The owner is elderly and hospitalized, police said.
Checkpoint yields nine DUI arrests
OXFORD - The Butler County DUI Task Force made nine drunken driving arrests last weekend on U.S. 27.
The checkpoint, run by Oxford Township police, the Ohio State Highway Patrol, Miami University police and Oxford police on Sept. 12, was stationed on the outskirts of Oxford on College Corner Pike.
During the night, officers stopped roughly 420 cars , issuing 23 seat belt citations in addition to the nine DUI arrests.
Men plead not guilty to murder charge
Two men pleaded not guilty Friday to charges they killed Clarence Eugene Bradshaw Sept. 7 in North Avondale.

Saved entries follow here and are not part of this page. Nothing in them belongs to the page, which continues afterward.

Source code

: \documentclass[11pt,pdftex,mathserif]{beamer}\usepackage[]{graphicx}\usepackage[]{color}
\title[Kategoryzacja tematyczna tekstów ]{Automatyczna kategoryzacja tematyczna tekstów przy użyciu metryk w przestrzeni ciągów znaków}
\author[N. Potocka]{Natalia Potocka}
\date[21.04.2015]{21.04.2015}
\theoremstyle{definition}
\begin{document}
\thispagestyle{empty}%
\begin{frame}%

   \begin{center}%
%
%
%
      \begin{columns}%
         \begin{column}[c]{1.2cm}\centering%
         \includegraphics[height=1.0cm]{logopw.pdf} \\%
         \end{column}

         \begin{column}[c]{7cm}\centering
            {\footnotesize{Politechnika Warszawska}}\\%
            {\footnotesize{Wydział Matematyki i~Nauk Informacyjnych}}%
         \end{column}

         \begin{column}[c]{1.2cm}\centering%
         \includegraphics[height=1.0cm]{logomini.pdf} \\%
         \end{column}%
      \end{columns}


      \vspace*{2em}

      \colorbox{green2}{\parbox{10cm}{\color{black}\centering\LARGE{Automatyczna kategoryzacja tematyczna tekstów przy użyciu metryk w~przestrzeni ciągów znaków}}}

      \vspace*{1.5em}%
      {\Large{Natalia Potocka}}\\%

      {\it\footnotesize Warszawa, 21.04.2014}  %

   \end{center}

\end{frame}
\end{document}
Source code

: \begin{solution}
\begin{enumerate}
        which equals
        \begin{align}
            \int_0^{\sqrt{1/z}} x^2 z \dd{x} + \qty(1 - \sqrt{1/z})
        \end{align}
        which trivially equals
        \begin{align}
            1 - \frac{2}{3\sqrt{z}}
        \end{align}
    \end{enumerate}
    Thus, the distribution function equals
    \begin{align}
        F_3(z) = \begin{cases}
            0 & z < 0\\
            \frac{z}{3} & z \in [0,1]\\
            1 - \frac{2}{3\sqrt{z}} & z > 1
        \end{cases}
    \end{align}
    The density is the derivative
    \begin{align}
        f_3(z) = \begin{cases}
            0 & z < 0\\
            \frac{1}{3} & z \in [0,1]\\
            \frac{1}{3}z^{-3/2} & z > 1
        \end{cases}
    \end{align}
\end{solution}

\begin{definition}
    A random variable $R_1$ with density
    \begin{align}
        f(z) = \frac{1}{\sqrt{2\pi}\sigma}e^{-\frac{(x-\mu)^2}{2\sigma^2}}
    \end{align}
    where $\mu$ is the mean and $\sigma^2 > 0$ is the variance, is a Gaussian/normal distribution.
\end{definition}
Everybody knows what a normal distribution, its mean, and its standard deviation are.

Bryant R. Gaines, 26, of North Avondale, and Lonnel Dickey, 35, of Colerain Township, were each indicted by a Hamilton County grand jury on a murder charge Wednesday, according to court records.
Cincinnati police said the men argued just before the shooting.
Gaines and Dickey remain jailed at the Hamilton County Justice Center; Gaines on a $750,000 bond and Dickey on a $225,000 bond.
Dickey served six years of a seven- to 25-year prison sentence stemming from a 1996 aggravated robbery charge in Hamilton County, according to Ohio Department of Corrections records. He was released in December.
If convicted of the murder charge, the men each face as much as life in prison.
Plea bargain in drug-related shooting
Harold Croft pleaded guilty Friday to voluntary manslaughter in the drug-related killing of Thomas Koroma and will spend the next nine years in prison.
The fatal shooting stemmed from a feud between two drug dealers, said Hamilton County Assistant Prosecutor Gerald Krumpelbeck during a hearing in Common Pleas court.
In exchange for the plea, the prosecutor's office agreed to drop charges of aggravated murder and murder.
Croft, 27, of Springfield Township, shot Koroma several times April 16 in Over-the-Rhine
Falcon-shooting case results in guilty plea
AKRON - A man has pleaded guilty to shooting an endangered peregrine falcon and has paid a $2,500 fine.
Gregory Franks, 49, of Clinton, was charged in U.S. District Court with violating the Migratory Bird Treaty Act, but avoided court by pleading guilty to a charge of attempting to take a nongame bird, said Rick Louttit, a Medina County wildlife officer.
Franks shot the bird on July 26 in Franklin Township south of Akron near a site where he raises racing pigeons, the Ohio Division of Wildlife said Friday.
A landowner found the falcon, which was injured by shotgun pellets. It is being rehabilitated at the Medina Raptor Center and will likely return to the wild.
Franks did not return a phone call seeking comment.
Peregrine falcons have found new life in Ohio nesting on skyscrapers and bridges in the state's major cities. They are no longer on the federal endangered species list, but are still considered endangered in Ohio, which has 16 nesting pairs.